Last night the moon of winds cast shadows on our yard, elongated dogwoods, thick oak trunks and thin lines of multiple raspberry canes.  This point in the seasonal change is delicate.  Thin ice forms a lattice over the snow while tiny drops of water gather along the roof line ready to plummet the final distance to the earth.  Snow and grass play encirclement with grass spreading outward from trees and shrubs while the snow holds its own over the lawn, the hills and prairie grass.  Here there daubs of photosynthetic green have begun to appear.  Rosemary beneath the steps.  Tufts of grass up close to the house.  It is a gradual change for the moment, but soon the earth will leap and shout, fly flags of bright colors and clothe itself again in verdant splendor.

Tour today with students, 6th graders, from a Muslim school in Fridley.  As near as I could tell, the kids were mostly Somalia, all born here, but there parents emigrated.  I had the boys, David Fortney had the girls.  We circled each other for half an hour in the Islamic gallery as these children drank in the physical objects of their cultures, linking themselves to the Seljuk Turks, the Safavid Persians and the Mughals of India.  After half an hour we went into the Weber Collection (Japanese traveling exhibition).  I asked them to become tea masters selecting objects for a tea ceremony for persons unfamiliar with Japanese art.
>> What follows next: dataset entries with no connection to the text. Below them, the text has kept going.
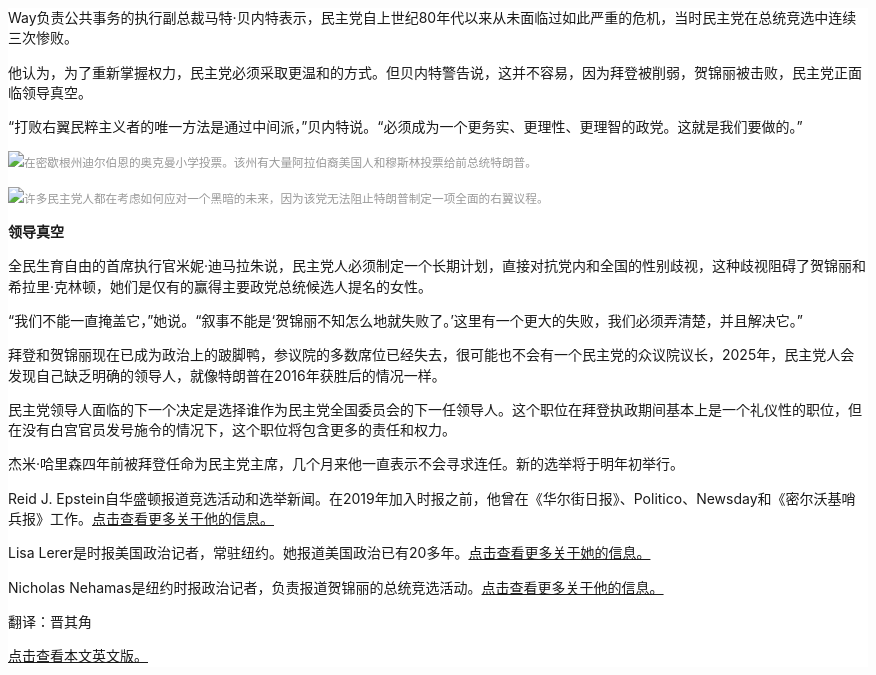 Way负责公共事务的执行副总裁马特·贝内特表示，民主党自上世纪80年代以来从未面临过如此严重的危机，当时民主党在总统竞选中连续三次惨败。</p><p>他认为，为了重新掌握权力，民主党必须采取更温和的方式。但贝内特警告说，这并不容易，因为拜登被削弱，贺锦丽被击败，民主党正面临领导真空。</p><p>“打败右翼民粹主义者的唯一方法是通过中间派，”贝内特说。“必须成为一个更务实、更理性、更理智的政党。这就是我们要做的。”</p><p><img src="https://images.weserv.nl/?url=static01.nyt.com/images/2024/11/07/multimedia/07pol-democratsdippy-3--01-hcpg/07pol-democratsdippy-3--01-hcpg-master1050.jpg"><small style="color: #999;">在密歇根州迪尔伯恩的奥克曼小学投票。该州有大量阿拉伯裔美国人和穆斯林投票给前总统特朗普。</small></p><p><img src="https://images.weserv.nl/?url=static01.nyt.com/images/2024/11/07/multimedia/07pol-democratsdippy-3--02-hcpg/07pol-democratsdippy-3--02-hcpg-master1050.jpg"><small style="color: #999;">许多民主党人都在考虑如何应对一个黑暗的未来，因为该党无法阻止特朗普制定一项全面的右翼议程。</small></p><p><b>领导真空</b></p><p>全民生育自由的首席执行官米妮·迪马拉朱说，民主党人必须制定一个长期计划，直接对抗党内和全国的性别歧视，这种歧视阻碍了贺锦丽和希拉里·克林顿，她们是仅有的赢得主要政党总统候选人提名的女性。</p><p>“我们不能一直掩盖它，”她说。“叙事不能是‘贺锦丽不知怎么地就失败了。’这里有一个更大的失败，我们必须弄清楚，并且解决它。”</p><p>拜登和贺锦丽现在已成为政治上的跛脚鸭，参议院的多数席位已经失去，很可能也不会有一个民主党的众议院议长，2025年，民主党人会发现自己缺乏明确的领导人，就像特朗普在2016年获胜后的情况一样。</p><p>民主党领导人面临的下一个决定是选择谁作为民主党全国委员会的下一任领导人。这个职位在拜登执政期间基本上是一个礼仪性的职位，但在没有白宫官员发号施令的情况下，这个职位将包含更多的责任和权力。</p><p>杰米·哈里森四年前被拜登任命为民主党主席，几个月来他一直表示不会寻求连任。新的选举将于明年初举行。</p></section><footer><p>Reid J. Epstein自华盛顿报道竞选活动和选举新闻。在2019年加入时报之前，他曾在《华尔街日报》、Politico、Newsday和《密尔沃基哨兵报》工作。<a rel="nofollow" target="_blank" href="https://www.nytimes.com/by/reid-j-epstein">点击查看更多关于他的信息。</a></p><p>Lisa Lerer是时报美国政治记者，常驻纽约。她报道美国政治已有20多年。<a rel="nofollow" target="_blank" href="https://www.nytimes.com/by/lisa-lerer">点击查看更多关于她的信息。</a></p><p>Nicholas Nehamas是纽约时报政治记者，负责报道贺锦丽的总统竞选活动。<a rel="nofollow" target="_blank" href="https://www.nytimes.com/by/nicholas-nehamas">点击查看更多关于他的信息。</a></p><p>翻译：晋其角</p><p><a rel="nofollow" target="_blank" href="https://www.nytimes.com/2024/11/07/us/politics/democrats-kamala-harris.html">点击查看本文英文版。</a></p></footer>
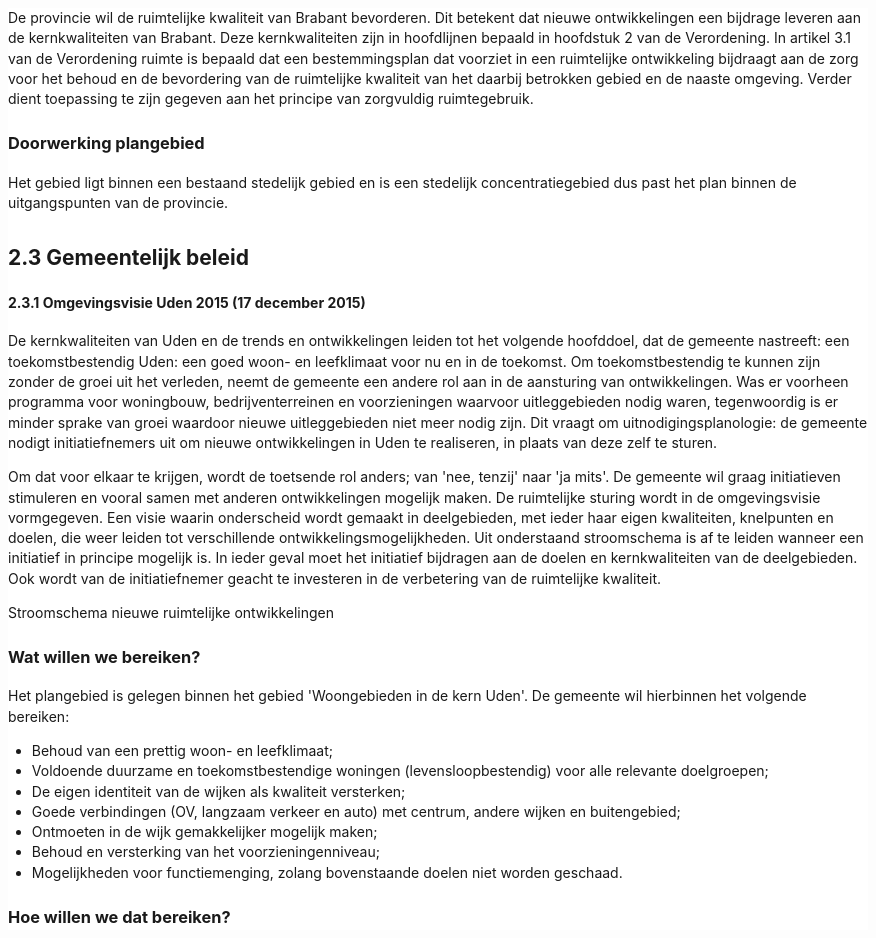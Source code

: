 De provincie wil de ruimtelijke kwaliteit van Brabant bevorderen. Dit betekent dat nieuwe ontwikkelingen een bijdrage leveren aan de kernkwaliteiten van Brabant. Deze kernkwaliteiten zijn in hoofdlijnen bepaald in hoofdstuk 2 van de Verordening. In artikel 3.1 van de Verordening ruimte is bepaald dat een bestemmingsplan dat voorziet in een ruimtelijke ontwikkeling bijdraagt aan de zorg voor het behoud en de bevordering van de ruimtelijke kwaliteit van het daarbij betrokken gebied en de naaste omgeving. Verder dient toepassing te zijn gegeven aan het principe van zorgvuldig ruimtegebruik.

### Doorwerking plangebied

Het gebied ligt binnen een bestaand stedelijk gebied en is een stedelijk concentratiegebied dus past het plan binnen de uitgangspunten van de provincie.

## <span id="page-14-0"></span>**2.3 Gemeentelijk beleid**

#### <span id="page-14-1"></span>2.3.1 Omgevingsvisie Uden 2015 (17 december 2015)

De kernkwaliteiten van Uden en de trends en ontwikkelingen leiden tot het volgende hoofddoel, dat de gemeente nastreeft: een toekomstbestendig Uden: een goed woon- en leefklimaat voor nu en in de toekomst. Om toekomstbestendig te kunnen zijn zonder de groei uit het verleden, neemt de gemeente een andere rol aan in de aansturing van ontwikkelingen. Was er voorheen programma voor woningbouw, bedrijventerreinen en voorzieningen waarvoor uitleggebieden nodig waren, tegenwoordig is er minder sprake van groei waardoor nieuwe uitleggebieden niet meer nodig zijn. Dit vraagt om uitnodigingsplanologie: de gemeente nodigt initiatiefnemers uit om nieuwe ontwikkelingen in Uden te realiseren, in plaats van deze zelf te sturen.

Om dat voor elkaar te krijgen, wordt de toetsende rol anders; van 'nee, tenzij' naar 'ja mits'. De gemeente wil graag initiatieven stimuleren en vooral samen met anderen ontwikkelingen mogelijk maken. De ruimtelijke sturing wordt in de omgevingsvisie vormgegeven. Een visie waarin onderscheid wordt gemaakt in deelgebieden, met ieder haar eigen kwaliteiten, knelpunten en doelen, die weer leiden tot verschillende ontwikkelingsmogelijkheden. Uit onderstaand stroomschema is af te leiden wanneer een initiatief in principe mogelijk is. In ieder geval moet het initiatief bijdragen aan de doelen en kernkwaliteiten van de deelgebieden. Ook wordt van de initiatiefnemer geacht te investeren in de verbetering van de ruimtelijke kwaliteit.

Stroomschema nieuwe ruimtelijke ontwikkelingen

### Wat willen we bereiken?

Het plangebied is gelegen binnen het gebied 'Woongebieden in de kern Uden'. De gemeente wil hierbinnen het volgende bereiken:

- Behoud van een prettig woon- en leefklimaat;
- Voldoende duurzame en toekomstbestendige woningen (levensloopbestendig) voor alle relevante doelgroepen;
- De eigen identiteit van de wijken als kwaliteit versterken;
- Goede verbindingen (OV, langzaam verkeer en auto) met centrum, andere wijken en buitengebied;
- Ontmoeten in de wijk gemakkelijker mogelijk maken;
- Behoud en versterking van het voorzieningenniveau;
- Mogelijkheden voor functiemenging, zolang bovenstaande doelen niet worden geschaad.

### Hoe willen we dat bereiken?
We saw Hotei reach for the moon and a Zen monk’s ordination festival.  We learned wabi from the Negoro ware with its faded red lacquer, worn and used; we learned sabi from the tea wares, especially the lumpy and imperfect mizusashi.  I read them a Daoist poem and its conversion into a Buddhist poem by the extraction of only one line, spun downward in a flowing cursive script.  Time went fast and at the end they picked objects for their tea ceremony:  8 Views of Xiao and Xiang, the delicate miniature Song dynasty-like landscape, the Negoro spoon, the tea caddy with a silk cover, Oribe teaware and a few dishes for tea food.  Then we were done.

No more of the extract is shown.